START Dataset content
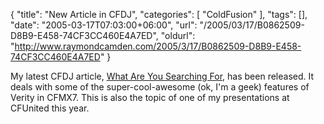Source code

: {
	"title": "New Article in CFDJ",
	"categories": [
		"ColdFusion"
	],
	"tags": [],
	"date": "2005-03-17T07:03:00+06:00",
	"url": "/2005/03/17/B0862509-D8B9-E458-74CF3CC460E4A7ED",
	"oldurl": "http://www.raymondcamden.com/2005/3/17/B0862509-D8B9-E458-74CF3CC460E4A7ED"
}

My latest CFDJ article, <a href="http://www.sys-con.com/story/?storyid=48660&DE=1">What Are You Searching For</a>, has been released. It deals with some of the super-cool-awesome (ok, I'm a geek) features of Verity in CFMX7. This is also the topic of one of my presentations at CFUnited this year.
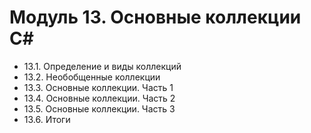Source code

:# Модуль 13. Основные коллекции С#

* 13.1. Определение и виды коллекций
* 13.2. Необобщенные коллекции
* 13.3. Основные коллекции. Часть 1
* 13.4. Основные коллекции. Часть 2
* 13.5. Основные коллекции. Часть 3
* 13.6. Итоги

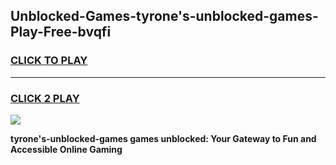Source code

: 
## Unblocked-Games-tyrone's-unblocked-games-Play-Free-bvqfi
<h3>
<a href="https://premium76.site?title=tyrone's-unblocked-games&ref=12A">CLICK TO PLAY</a></h3>
<hr>

<h3>
<a href="https://premium76.site?title=tyrone's-unblocked-games&ref=12A">CLICK 2 PLAY</a>
  
</h3>

<a href="https://premium76.site?title=tyrone's-unblocked-games&ref=12A"><img src="https://clearcache.store/games.png"></a>


**tyrone's-unblocked-games games unblocked: Your Gateway to Fun and Accessible Online Gaming**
END Dataset content
[Work request]
Without any pictures, reproduce the lines from the first one in the material through the line that has "коллекции. Часть 1", exactly as they appear.

[Result]
Source code

: {
	"title": "New Article in CFDJ",
	"categories": [
		"ColdFusion"
	],
	"tags": [],
	"date": "2005-03-17T07:03:00+06:00",
	"url": "/2005/03/17/B0862509-D8B9-E458-74CF3CC460E4A7ED",
	"oldurl": "http://www.raymondcamden.com/2005/3/17/B0862509-D8B9-E458-74CF3CC460E4A7ED"
}

My latest CFDJ article, <a href="http://www.sys-con.com/story/?storyid=48660&DE=1">What Are You Searching For</a>, has been released. It deals with some of the super-cool-awesome (ok, I'm a geek) features of Verity in CFMX7. This is also the topic of one of my presentations at CFUnited this year.
Source code

:# Модуль 13. Основные коллекции С#

* 13.1. Определение и виды коллекций
* 13.2. Необобщенные коллекции
* 13.3. Основные коллекции. Часть 1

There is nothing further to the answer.